January 17, 2011

Weasel Zippers:  "Shaman" was sham?

A website called Weasel Zippers posted the following article from CNSNews.com. This article addressed the Native prayer discussed in Apology for "Ugly" Prayer Remarks and Conservatives Attack "Ugly" Native Prayer. Weasel Zippers added the headline to show what it thought of the prayer.

The Shaman Was a Sham?  Native American Prayer at AZ Memorial Delivered by Roman Catholic Physician

“In reality, I’m Catholic.”It would be a mistake, however, to call the Native American beliefs he was expressing a religion, Gonzales said.

“It’s not truly a religion, it’s more of a way of appreciating spirituality,” Gonzales told CNSNews.com. “I’m Yaqui and Yaquis have been Roman Catholics since 1650. We were one of the first tribes in Mexico to actually peacefully absorb Catholicism; however we have always practiced Catholicism in our own unique manner, incorporating traditional beliefs, and so I grew up as a Roman Catholic with a Yaqui variation.”

“In reality, I’m Catholic, but the spirituality I’ve come across with traditional healers is one of the most beautiful things I’ve seen, and it’s a way of approaching people and it’s an additional way of healing that has actually helped me to be a better family doc.”

None of the victims of the Tucson massacre were known to be Yaqui. Moreover, no rabbi, Catholic priest or Protestant minister, the known religions of the victims, was included in the memorial program.
Comment:  Gonzales never called himself a shaman. The only one who did that was the ignorant Weasel Zippers headline writer.

The only "sham" is the ignorant assumption that Native Americans can't be Catholics. Again, blame the Weasel Zippers headline writer for that.
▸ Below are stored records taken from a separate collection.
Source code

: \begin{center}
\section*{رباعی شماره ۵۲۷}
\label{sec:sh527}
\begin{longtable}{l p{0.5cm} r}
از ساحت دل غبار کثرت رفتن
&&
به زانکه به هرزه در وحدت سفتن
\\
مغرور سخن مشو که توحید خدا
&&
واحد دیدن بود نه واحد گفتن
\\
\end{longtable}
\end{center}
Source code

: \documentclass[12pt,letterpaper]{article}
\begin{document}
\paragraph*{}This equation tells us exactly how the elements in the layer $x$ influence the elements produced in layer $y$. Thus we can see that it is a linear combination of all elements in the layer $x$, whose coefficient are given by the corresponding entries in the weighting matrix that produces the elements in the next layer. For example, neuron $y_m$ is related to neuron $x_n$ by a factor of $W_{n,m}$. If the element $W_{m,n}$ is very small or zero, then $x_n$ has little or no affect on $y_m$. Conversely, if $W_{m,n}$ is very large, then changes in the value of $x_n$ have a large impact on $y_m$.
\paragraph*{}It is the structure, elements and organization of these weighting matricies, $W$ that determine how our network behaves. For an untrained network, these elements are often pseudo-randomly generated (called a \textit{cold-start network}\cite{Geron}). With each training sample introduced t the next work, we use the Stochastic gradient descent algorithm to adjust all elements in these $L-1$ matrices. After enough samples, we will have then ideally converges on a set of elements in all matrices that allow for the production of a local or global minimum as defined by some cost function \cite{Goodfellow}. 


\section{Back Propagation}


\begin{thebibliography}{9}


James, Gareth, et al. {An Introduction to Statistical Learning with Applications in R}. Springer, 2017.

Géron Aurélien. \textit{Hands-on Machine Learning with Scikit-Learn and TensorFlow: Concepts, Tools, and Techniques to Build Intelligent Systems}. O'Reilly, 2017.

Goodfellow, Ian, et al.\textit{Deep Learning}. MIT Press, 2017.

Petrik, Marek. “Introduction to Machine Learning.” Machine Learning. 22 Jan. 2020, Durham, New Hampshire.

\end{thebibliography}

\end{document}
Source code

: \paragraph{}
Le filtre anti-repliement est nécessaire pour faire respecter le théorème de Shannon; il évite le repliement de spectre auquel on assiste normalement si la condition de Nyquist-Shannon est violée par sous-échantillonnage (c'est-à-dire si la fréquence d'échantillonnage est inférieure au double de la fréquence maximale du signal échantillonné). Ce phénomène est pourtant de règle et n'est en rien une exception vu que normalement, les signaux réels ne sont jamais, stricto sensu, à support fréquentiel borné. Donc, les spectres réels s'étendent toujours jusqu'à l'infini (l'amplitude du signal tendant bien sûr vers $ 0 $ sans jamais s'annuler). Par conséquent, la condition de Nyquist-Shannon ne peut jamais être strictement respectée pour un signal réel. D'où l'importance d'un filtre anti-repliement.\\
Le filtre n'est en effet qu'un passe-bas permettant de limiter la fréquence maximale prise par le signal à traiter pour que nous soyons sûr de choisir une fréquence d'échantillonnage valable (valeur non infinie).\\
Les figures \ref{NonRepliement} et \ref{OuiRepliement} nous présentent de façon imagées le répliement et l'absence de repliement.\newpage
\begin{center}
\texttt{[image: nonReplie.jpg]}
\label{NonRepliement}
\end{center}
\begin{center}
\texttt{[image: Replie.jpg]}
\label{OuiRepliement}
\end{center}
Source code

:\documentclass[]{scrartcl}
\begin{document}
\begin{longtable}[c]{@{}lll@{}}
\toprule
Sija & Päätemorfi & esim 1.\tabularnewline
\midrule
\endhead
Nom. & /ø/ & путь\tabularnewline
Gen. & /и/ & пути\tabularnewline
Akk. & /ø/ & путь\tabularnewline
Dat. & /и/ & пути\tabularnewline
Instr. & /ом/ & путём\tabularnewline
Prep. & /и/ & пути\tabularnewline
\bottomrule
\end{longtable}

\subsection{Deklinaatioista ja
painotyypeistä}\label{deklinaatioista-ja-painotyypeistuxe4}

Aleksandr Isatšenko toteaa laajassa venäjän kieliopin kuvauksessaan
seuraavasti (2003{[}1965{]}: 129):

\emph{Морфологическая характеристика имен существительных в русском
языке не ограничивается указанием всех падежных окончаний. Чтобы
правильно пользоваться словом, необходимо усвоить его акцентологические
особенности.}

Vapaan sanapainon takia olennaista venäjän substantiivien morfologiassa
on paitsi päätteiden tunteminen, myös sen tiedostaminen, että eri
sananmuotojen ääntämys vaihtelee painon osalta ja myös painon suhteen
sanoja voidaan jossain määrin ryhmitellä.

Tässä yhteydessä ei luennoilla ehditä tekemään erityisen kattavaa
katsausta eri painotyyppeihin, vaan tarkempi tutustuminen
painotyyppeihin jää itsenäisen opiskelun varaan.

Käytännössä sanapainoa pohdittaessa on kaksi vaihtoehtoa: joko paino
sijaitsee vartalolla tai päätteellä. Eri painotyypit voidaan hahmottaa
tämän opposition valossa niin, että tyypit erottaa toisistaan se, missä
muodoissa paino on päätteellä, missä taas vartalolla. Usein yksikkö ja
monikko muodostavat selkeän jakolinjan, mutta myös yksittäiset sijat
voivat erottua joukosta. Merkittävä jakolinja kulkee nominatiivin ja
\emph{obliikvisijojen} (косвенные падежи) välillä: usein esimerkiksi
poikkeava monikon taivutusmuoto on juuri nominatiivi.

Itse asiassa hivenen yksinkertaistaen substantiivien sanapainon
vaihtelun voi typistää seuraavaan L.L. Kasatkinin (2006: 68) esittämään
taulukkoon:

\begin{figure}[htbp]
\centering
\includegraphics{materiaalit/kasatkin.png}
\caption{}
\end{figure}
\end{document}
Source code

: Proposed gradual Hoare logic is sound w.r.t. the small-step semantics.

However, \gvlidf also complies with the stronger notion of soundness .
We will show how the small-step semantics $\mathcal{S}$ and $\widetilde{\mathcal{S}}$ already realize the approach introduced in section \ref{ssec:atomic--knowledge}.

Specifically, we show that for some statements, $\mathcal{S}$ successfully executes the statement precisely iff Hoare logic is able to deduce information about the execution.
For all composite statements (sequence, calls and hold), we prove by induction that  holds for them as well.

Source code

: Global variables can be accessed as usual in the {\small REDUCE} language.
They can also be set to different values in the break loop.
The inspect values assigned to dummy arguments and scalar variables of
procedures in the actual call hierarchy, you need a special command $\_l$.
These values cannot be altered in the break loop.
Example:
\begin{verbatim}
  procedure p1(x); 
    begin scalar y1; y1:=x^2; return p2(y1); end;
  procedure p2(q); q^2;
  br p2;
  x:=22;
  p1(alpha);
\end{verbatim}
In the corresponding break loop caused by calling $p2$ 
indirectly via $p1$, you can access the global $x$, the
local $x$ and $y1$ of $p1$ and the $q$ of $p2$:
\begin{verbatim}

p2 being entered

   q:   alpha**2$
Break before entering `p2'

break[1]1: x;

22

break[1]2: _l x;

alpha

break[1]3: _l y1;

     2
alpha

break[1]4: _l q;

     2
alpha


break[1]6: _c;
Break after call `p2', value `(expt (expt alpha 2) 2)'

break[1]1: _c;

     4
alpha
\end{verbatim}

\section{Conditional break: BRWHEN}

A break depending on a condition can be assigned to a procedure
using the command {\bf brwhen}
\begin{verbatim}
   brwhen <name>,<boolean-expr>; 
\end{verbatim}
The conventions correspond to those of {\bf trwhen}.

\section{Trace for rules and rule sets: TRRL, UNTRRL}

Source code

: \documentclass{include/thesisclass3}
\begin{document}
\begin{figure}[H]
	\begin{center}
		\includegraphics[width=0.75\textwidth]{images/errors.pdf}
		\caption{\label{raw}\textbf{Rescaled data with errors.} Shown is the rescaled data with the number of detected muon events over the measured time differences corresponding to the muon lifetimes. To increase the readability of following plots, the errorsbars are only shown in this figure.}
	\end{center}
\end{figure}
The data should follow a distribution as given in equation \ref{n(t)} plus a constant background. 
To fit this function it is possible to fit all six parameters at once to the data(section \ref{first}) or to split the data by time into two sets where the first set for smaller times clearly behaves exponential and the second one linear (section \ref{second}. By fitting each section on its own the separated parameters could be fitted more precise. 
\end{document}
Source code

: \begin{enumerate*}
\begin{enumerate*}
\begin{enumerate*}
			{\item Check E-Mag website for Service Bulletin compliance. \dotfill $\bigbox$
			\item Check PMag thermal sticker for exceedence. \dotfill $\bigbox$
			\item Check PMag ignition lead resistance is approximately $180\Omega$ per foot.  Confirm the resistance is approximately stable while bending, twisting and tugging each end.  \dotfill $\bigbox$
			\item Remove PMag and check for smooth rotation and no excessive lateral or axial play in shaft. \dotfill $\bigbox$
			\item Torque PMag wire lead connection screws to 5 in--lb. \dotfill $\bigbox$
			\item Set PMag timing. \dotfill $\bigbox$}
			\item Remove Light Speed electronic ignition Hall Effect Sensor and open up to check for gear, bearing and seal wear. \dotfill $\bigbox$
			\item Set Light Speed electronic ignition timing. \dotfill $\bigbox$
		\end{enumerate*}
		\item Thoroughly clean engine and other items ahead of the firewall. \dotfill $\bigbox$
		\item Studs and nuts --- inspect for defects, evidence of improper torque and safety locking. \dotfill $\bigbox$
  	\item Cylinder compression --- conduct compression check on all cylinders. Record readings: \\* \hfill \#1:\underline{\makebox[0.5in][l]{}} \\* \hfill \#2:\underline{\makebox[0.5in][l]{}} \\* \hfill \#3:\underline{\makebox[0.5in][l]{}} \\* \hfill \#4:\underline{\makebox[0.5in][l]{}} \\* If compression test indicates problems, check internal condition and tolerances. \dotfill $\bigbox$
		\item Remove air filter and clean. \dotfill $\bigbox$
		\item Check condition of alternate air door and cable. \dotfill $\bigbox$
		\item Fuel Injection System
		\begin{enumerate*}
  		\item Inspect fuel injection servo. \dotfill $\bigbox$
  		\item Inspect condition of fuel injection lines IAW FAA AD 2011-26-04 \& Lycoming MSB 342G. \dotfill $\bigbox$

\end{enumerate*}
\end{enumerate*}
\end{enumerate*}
As for whether Roman Catholics can say Native blessings, the answer is yes. It's done throughout the Southwest, where many Indian pueblos combine Native and Catholic traditions.

Weasels show their hate

Given the range of victims, how would Weasel Zippers have chosen between a rabbi, a priest, and a minister? Or would it have had one of each?

I think the First Amendment explains why the memorial service had a Native blessing rather than a religious prayer. I'd say whoever planned the service was smart.

This is yet another example of the conservative hate speech liberals have denounced so often. Did these weasels discuss the choice of Gonzales intelligently or offer thoughtful alternatives? Did they research him or his Native background before commenting on him? No.

Rather, they called him a shaman" and a "sham" to demonize him. They deemed him a brown-skinned threat to their white privilege, so they sought to take him out. They engaged in character assassination rather than actual assassination, but their objective was the same. Get rid of the strange, unpalatable, un-American one, even if he is a Catholic. Smear and discredit so he can't hurt conservatives in the future.

For more on the subject, see What "I Want My Country Back" Means and Obama Smeared as Luo Tribesman.

1 comment:

Apuleius Platonicus said...

It is true that Gonzales' prayer was an authentic example of the religious practices of the Yaqui people, and many other indigenous Americans. One the other hand, his characterization of the way in which the Yaqui converted as "peaceful absorption" of Christianity was extremely inaccurate. The Yaquis repelled repeated attacks by Conquistadors, but in doing so they took heavy losses. The Spanish were in the process of subjugating all of the Indios in that region and only choice that the Yaquis had was between (1) fighting to the death, or (2) negotiating the best deal they could get. In the end they had little choice but to accept being ruled over by the Jesuits, who reorganized the Yaquis into "mission villages". In return, the Jesuits promised to protect the Yaquis, but subsequent history demonstrated that this promise was a sham.

No one should ever use the word "peaceful" when describing the process by which Native peoples were conquered and forcibly converted.